The meniscus segmentation methods based on SSM and CNN are summarized in Table 1 in descending order of the published year. Most of the researchers focused on OAI, an open-access public-domain research database, in which the MRI scans were taken by a high-field scanner (3-Tesla) in accordance with the water-excited double-echo steady-state (weDESS) format. We attribute the possible reasons to the following two points. For one thing, OAI not only is the largest database of MR images and biomarkers for the research of osteoarthritis, but also provides already segmented data used for ground truth. For another, compared with other format of MR images, the weDESS sequence can produce a higher contrast difference between the menisci and the surrounding tissues [17], allowing to achieve better results in segmentation. Thus, in study [13], the segmentation quality of weDESS was higher than that of SPGR T1ρ Sequence. However, the weDESS sequence is only available in Siemens scanners, which limits its usage in other scanners. That is, the fact that these studies were performed only using the weDESS sequence indicates that their success in different excitation sequences is unknown [18], and further validation is required to assess the applicability of these methods [9]. Furthermore, the weDESS sequence is not commonly used in practical clinical applications, considering that 2D MRI can meet the needs of common diagnoses.

Tables Icon

Table 1. Comparison of meniscus segmentation methods based on SSM and CNN proposed since 2010.

In this paper, we proposed a customized network model to improve the meniscus segmentation accuracy of the original U-Net by using clinical MR images. The main contributions of our study are as follows:

  • 1. This was a pioneering study by using the smallest amount of training data (only 144 MR slices) compared with the contemporarily published journal articles related to knee menisci.
  • 2. Being one of the clinically focused sequences, the T2-weighted MR sequence was first time used in our study; it was usually more general but few used it in previous meniscus studies due to low tissue contrast.
  • 3. To reduce false-positive predictions in U-Net, we utilized modified attention gates. They were embedded in the standard U-Net architecture to improve the prediction accuracy of the menisci.

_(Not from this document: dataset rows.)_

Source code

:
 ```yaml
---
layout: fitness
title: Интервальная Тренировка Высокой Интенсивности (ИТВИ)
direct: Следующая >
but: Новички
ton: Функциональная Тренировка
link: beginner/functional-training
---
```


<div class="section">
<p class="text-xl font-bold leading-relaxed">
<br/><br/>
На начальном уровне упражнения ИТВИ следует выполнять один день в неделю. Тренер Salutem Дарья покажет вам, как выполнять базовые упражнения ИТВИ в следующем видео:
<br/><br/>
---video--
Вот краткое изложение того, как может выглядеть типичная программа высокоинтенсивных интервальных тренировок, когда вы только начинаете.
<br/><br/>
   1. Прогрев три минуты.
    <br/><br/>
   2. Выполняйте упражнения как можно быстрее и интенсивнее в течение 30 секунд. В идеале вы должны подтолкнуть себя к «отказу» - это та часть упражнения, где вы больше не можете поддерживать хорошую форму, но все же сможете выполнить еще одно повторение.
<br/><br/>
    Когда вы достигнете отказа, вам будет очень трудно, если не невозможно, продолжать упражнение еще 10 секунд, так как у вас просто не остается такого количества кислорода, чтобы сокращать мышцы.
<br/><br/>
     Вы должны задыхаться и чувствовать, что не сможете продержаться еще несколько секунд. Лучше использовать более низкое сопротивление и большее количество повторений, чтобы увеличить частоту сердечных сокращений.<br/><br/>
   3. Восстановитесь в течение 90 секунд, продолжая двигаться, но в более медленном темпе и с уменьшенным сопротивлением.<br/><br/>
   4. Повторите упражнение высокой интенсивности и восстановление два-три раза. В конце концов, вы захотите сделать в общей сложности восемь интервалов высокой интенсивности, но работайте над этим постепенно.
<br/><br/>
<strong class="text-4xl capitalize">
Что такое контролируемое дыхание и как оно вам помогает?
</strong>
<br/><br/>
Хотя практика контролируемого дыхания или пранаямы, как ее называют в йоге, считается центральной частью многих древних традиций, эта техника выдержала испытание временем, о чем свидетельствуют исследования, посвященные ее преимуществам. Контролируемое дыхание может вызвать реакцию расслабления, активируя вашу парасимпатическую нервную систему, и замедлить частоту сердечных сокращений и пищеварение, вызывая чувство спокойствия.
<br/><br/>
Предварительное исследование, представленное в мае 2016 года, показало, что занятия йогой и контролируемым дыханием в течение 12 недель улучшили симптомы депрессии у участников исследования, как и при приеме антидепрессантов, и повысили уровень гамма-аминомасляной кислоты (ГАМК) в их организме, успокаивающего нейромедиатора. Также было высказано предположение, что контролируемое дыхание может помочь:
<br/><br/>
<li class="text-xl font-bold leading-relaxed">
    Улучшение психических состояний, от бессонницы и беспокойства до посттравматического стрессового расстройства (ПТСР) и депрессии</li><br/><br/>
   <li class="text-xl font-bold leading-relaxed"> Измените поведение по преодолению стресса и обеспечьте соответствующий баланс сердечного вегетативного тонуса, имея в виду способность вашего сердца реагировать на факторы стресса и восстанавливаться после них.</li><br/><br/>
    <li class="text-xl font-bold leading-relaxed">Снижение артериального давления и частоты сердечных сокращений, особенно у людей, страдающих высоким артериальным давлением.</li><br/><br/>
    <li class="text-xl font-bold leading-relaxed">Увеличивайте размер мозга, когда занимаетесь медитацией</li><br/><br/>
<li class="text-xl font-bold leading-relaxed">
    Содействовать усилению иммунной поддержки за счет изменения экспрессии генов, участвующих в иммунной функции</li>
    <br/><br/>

The rest of this paper is organized as follows:

In Section 2, we indicate the details of the proposed ATTU-Net. The experiment and results are shown in Section 3, followed by the discussion and conclusions in Sections 4 and 5, respectively.

2. Methodology

2.1 Architecture of ATTU-Net

U-Net was initially proposed to segment neuronal structures by training an end-to-end fully convolutional network on electron microscopic images [12]. The pro-posed ATTU-Net for meniscus segmentation was based on the standard U-Net, and the entire architecture used in our study is shown in Fig. 1. For each block the number of filters is depicted on the top of the block. A 2D transposed convolutional block with a kernel size of 2 × 2, and a stride of 2 × 2 was used in the upsampling. Except for the first and last blocks, the other convolutional blocks used the rectified linear unit as the activation function and 3 × 3 convolutional filters. The first block used a 1D 1 × 1 convolutional filter, and no activation function was used for this layer. The last block used the sigmoid activation function which was suitable for binary classification.

 figure: Fig. 1.

Fig. 1. Entire architecture of ATTU-Net for meniscus segmentation.

Download Full Size | PDF

To reduce false-positive predictions in U-Net, the attention gates [19] were combined into the standard U-Net architecture to process the feature maps propagated via skip connections, as shown in Fig. 1. The schematic of the attention gates is shown in Fig. 2. The usage of attention gates let the network focus on particular regions in feature maps, instead of analyzing the entire image representations. In particular, we utilized batch normalization [20] in the structure to accelerate the gradient descent.

 figure: Fig. 2.

Fig. 2. Illustration of attention gates.

Download Full Size | PDF

2.2 Database creation

We retrospectively collected 204 T2-weighted MR slices/frames from 181 patients who underwent knee MRI examinations between 2020 and 2021 from our orthopedic rehabilitation centers in China. The MR images used in studies on segmentation of menisci were composed of images of healthy people and/or people with knee joint problems. Whole knee joint imaging was performed using T2-weighted sequences on a GE 3.0 Tesla scanner. On the basis of our clinical research needs, only the lateral menisci were scanned with a sagittal interval of 4 mm. The MR images and reports used for the database were anonymized with removal of personal information.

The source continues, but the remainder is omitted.